• TASK INPUTS:
- - - - - - -

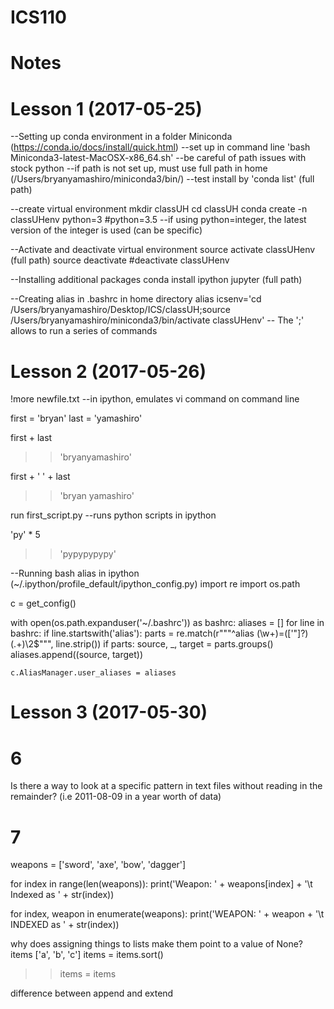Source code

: # ICS110

Notes
=========================
Lesson 1 (2017-05-25)
======================
--Setting up conda environment in a folder
Miniconda (https://conda.io/docs/install/quick.html)
--set up in command line 'bash Miniconda3-latest-MacOSX-x86_64.sh'
--be careful of path issues with stock python
	--if path is not set up, must use full path in home (/Users/bryanyamashiro/miniconda3/bin/)
	--test install by 'conda list' (full path)

--create virtual environment
mkdir classUH
cd classUH
conda create -n classUHenv python=3 #python=3.5
--if using python=integer, the latest version of the integer is used (can be specific)

--Activate and deactivate virtual environment
source activate classUHenv (full path)
source deactivate #deactivate classUHenv

--Installing additional packages
conda install ipython jupyter (full path)


--Creating alias in .bashrc in home directory
alias icsenv='cd /Users/bryanyamashiro/Desktop/ICS/classUH;source /Users/bryanyamashiro/miniconda3/bin/activate classUHenv'
-- The ';' allows to run a series of commands


Lesson 2 (2017-05-26)
======================
!more newfile.txt
--in ipython, emulates vi command on command line


first = 'bryan'
last = 'yamashiro'

first + last
>> 'bryanyamashiro'

first + ' ' + last
>> 'bryan yamashiro'



run first_script.py
--runs python scripts in ipython

'py' * 5
>> 'pypypypypy'



--Running bash alias in ipython (~/.ipython/profile_default/ipython_config.py)
import re
import os.path

c = get_config()

with open(os.path.expanduser('~/.bashrc')) as bashrc:
    aliases = []
    for line in bashrc:
        if line.startswith('alias'):
            parts = re.match(r"""^alias (\w+)=(['"]?)(.+)\2$""", line.strip())
            if parts:
                source, _, target = parts.groups()
                aliases.append((source, target))

    c.AliasManager.user_aliases = aliases


Lesson 3 (2017-05-30)
======================

6
===========
Is there a way to look at a specific pattern in text files without reading in the remainder? (i.e 2011-08-09 in a year worth of data)

7
===========
weapons = ['sword', 'axe', 'bow', 'dagger']

for index in range(len(weapons)):
    print('Weapon: ' + weapons[index] + '\t Indexed as ' + str(index))  
    
for index, weapon in enumerate(weapons):
    print('WEAPON: ' + weapon + '\t INDEXED as ' + str(index))



why does assigning things to lists make them point to a value of None?
items ['a', 'b', 'c']
items = items.sort()
>> items = items



difference between append and extend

- - - - - - -

• EXERCISE INSTRUCTIONS:
What lines in the listing above contain the word "home"? Show each one.

• ANSWER FOR THIS EXERCISE:
	--if path is not set up, must use full path in home (/Users/bryanyamashiro/miniconda3/bin/)
--Creating alias in .bashrc in home directory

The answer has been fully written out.